L’organisme caritatif avait pourtant assuré en entrevue avec CBC News le 26 juillet dernier qu’il n’avait « jamais payé d’honoraires à ces personnes pour leur implication », en faisant référence au premier ministre, à sa femme et à sa mère.

Des propos qu’avait aussi formulés Justin Trudeau lors d’une conférence de presse, le même jour. « J’ai participé à des événements avec eux, bénévolement, évidemment, et j’ai fait cela avec beaucoup d’entreprises et d’organisations à travers le pays en qui je crois, que je pense que nous devrions appuyer. Et je vais continuer à le faire. Tout comme ma famille », disait-il.

Le premier ministre n’a pour sa part jamais été payé par Mouvement UNIS, a-t-on signalé jeudi tant à son bureau que du côté de l’organisme.

Mouvement UNIS a été fondé par les frères Craig et Marc Kielburger il y a bientôt 25 ans, alors qu’ils étaient encore adolescents. L’organisation remplit des stades et des arénas en attirant dans son giron des vedettes comme Oprah Winfrey, prince Harry et Meghan Markle ou encore Whoopi Goldberg.

Les conservateurs veulent l’intervention de la police

Avant même que la proximité des liens avec le premier ministre ne se clarifie encore davantage, l’opposition à Ottawa ruait dans les brancards. Les conservateurs et les néo-démocrates ont notamment réclamé une enquête du commissaire aux conflits d’intérêts et à l’éthique, requête qui a été accueillie favorablement par le bureau de Mario Dion.

Dans le camp du Bloc québécois, le chef Yves-François Blanchet a exhorté Justin Trudeau à céder les rênes de l’État à la vice-première ministre Chrystia Freeland, le temps que cette investigation soit bouclée. Chez les conservateurs, on a demandé à l’agent indépendant du Parlement de mener son enquête à toute vitesse afin de faire la lumière sur cette affaire.

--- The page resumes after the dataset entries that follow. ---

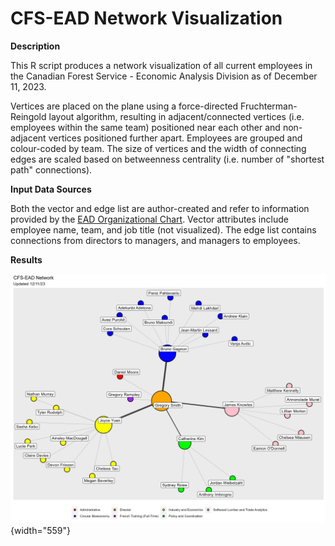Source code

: # CFS-EAD Network Visualization

**Description**

This R script produces a network visualization of all current employees in the Canadian Forest Service - Economic Analysis Division as of December 11, 2023.

Vertices are placed on the plane using a force-directed Fruchterman-Reingold layout algorithm, resulting in adjacent/connected vertices (i.e. employees within the same team) positioned near each other and non-adjacent vertices positioned further apart. Employees are grouped and colour-coded by team. The size of vertices and the width of connecting edges are scaled based on betweenness centrality (i.e. number of "shortest path" connections).

**Input Data Sources**

Both the vector and edge list are author-created and refer to information provided by the [EAD Organizational Chart](https://041gc.sharepoint.com/:p:/r/sites/CFS-SCF/_layouts/15/Doc.aspx?sourcedoc=%7B63C0E5C1-9147-4E81-B00D-38447E11205B%7D&file=CFS%20-%20EAD%20-%20Org%20Chart.pptx&action=edit&mobileredirect=true). Vector attributes include employee name, team, and job title (not visualized). The edge list contains connections from directors to managers, and managers to employees.

**Results**

![](output/EAD_Network_Plot.jpg){width="559"}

Sur Twitter, vendredi, le Commissariat a signalé que cela « prend en moyenne environ sept mois pour achever une enquête ». Il s’agit de la troisième dont le premier ministre fait l’objet, après celle sur ses vacances sur l’île de l’Aga Khan et celle sur le dossier SNC-Lavalin. Dans les deux cas, la commissaire a conclu qu’il avait contrevenu à des règles éthiques.

Les conservateurs ont ajouté une pierre à l’édifice en réclamant l’ouverture d’une enquête criminelle. « Il est clair qu’une enquête criminelle est justifiée. C’est pourquoi les conservateurs vont écrire à la GRC pour l’encourager à suivre cette affaire », a déclaré le porte-parole de la formation en matière d’éthique, Michael Barrett.

« Tous les ministres du Cabinet doivent expliquer le rôle qu’ils ont joué dans l’approbation de cet important contrat. Est-ce qu’ils savaient que la famille du premier ministre avait des liens financiers avec WE Charity ? Est-ce qu’ils auraient changé d’avis sur l’octroi d’un contrat à fournisseur unique à cet organisme ? Est-ce que les ministres ou des membres de leur famille ont des liens financiers avec WE Charity ? Les Canadiens méritent des réponses », a-t-il fait valoir.

L’organisme s’est retiré du projet « à contrecœur » il y a une semaine, vu la controverse.